= Assignment =
Once the line containing "## Current Issues" is found in the entries below, restate it and each following line word for word, stopping after the line containing "- All other deploy_*.sh files".

━━━━

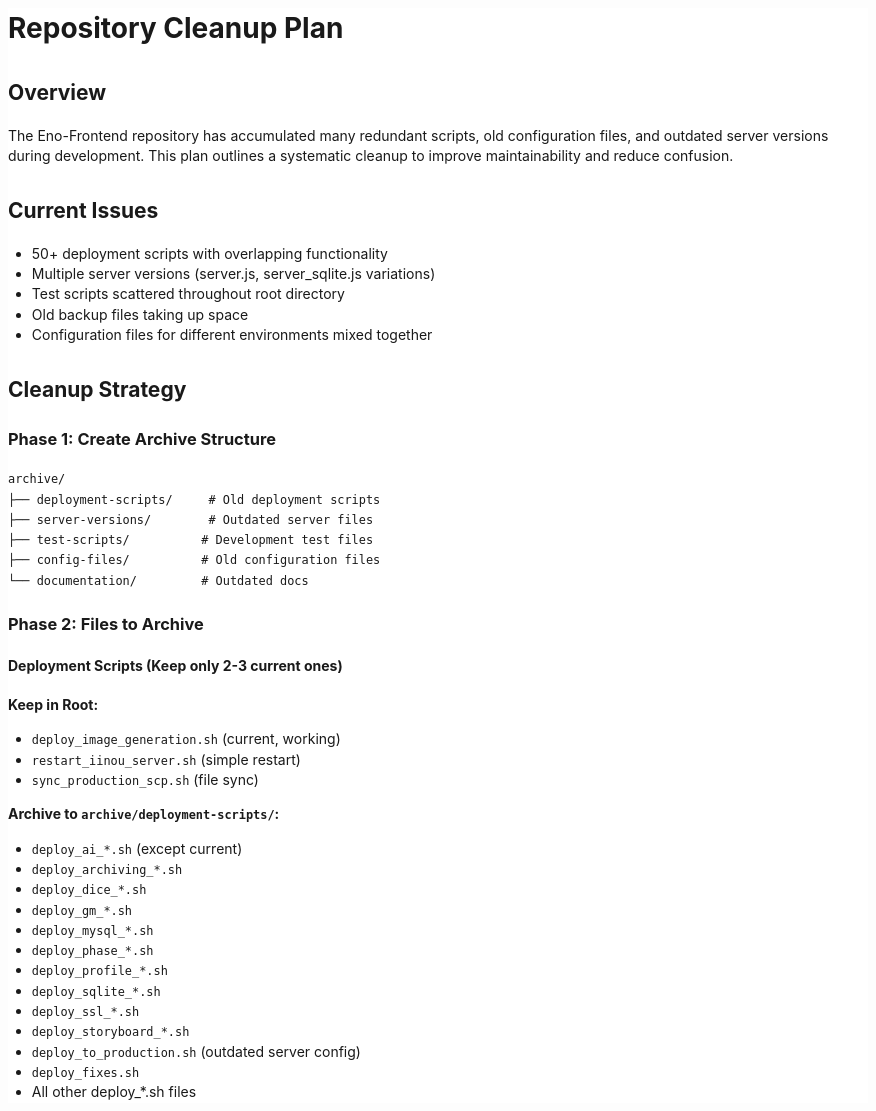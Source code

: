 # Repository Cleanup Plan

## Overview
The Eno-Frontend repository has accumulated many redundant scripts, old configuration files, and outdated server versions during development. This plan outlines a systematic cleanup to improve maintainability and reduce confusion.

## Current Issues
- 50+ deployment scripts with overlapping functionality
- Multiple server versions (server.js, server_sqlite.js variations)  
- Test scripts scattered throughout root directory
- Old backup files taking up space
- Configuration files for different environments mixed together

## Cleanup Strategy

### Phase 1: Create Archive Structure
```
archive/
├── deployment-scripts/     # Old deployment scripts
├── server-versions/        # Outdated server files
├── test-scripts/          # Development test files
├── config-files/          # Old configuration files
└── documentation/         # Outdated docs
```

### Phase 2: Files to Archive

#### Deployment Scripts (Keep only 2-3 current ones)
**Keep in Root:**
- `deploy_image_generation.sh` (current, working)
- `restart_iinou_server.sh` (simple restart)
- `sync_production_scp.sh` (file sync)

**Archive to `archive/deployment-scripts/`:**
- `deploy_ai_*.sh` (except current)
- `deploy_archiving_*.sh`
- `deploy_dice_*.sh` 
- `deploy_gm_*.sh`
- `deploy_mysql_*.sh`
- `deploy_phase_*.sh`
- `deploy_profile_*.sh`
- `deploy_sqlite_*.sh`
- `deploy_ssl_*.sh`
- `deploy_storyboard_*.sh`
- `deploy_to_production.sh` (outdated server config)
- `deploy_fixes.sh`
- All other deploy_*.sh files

━━━━

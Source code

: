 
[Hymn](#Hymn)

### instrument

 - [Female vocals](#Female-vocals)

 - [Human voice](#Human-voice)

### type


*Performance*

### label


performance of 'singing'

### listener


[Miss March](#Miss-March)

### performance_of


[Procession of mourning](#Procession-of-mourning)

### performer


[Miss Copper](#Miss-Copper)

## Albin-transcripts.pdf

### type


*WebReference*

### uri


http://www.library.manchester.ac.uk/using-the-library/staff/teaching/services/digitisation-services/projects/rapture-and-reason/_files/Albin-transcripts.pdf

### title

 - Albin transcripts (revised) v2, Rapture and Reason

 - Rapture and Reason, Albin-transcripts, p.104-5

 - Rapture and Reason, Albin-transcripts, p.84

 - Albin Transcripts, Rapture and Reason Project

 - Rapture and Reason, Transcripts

━━━━

= Written answer =
## Current Issues
- 50+ deployment scripts with overlapping functionality
- Multiple server versions (server.js, server_sqlite.js variations)  
- Test scripts scattered throughout root directory
- Old backup files taking up space
- Configuration files for different environments mixed together

## Cleanup Strategy

### Phase 1: Create Archive Structure
```
archive/
├── deployment-scripts/     # Old deployment scripts
├── server-versions/        # Outdated server files
├── test-scripts/          # Development test files
├── config-files/          # Old configuration files
└── documentation/         # Outdated docs
```

### Phase 2: Files to Archive

#### Deployment Scripts (Keep only 2-3 current ones)
**Keep in Root:**
- `deploy_image_generation.sh` (current, working)
- `restart_iinou_server.sh` (simple restart)
- `sync_production_scp.sh` (file sync)

**Archive to `archive/deployment-scripts/`:**
- `deploy_ai_*.sh` (except current)
- `deploy_archiving_*.sh`
- `deploy_dice_*.sh` 
- `deploy_gm_*.sh`
- `deploy_mysql_*.sh`
- `deploy_phase_*.sh`
- `deploy_profile_*.sh`
- `deploy_sqlite_*.sh`
- `deploy_ssl_*.sh`
- `deploy_storyboard_*.sh`
- `deploy_to_production.sh` (outdated server config)
- `deploy_fixes.sh`
- All other deploy_*.sh files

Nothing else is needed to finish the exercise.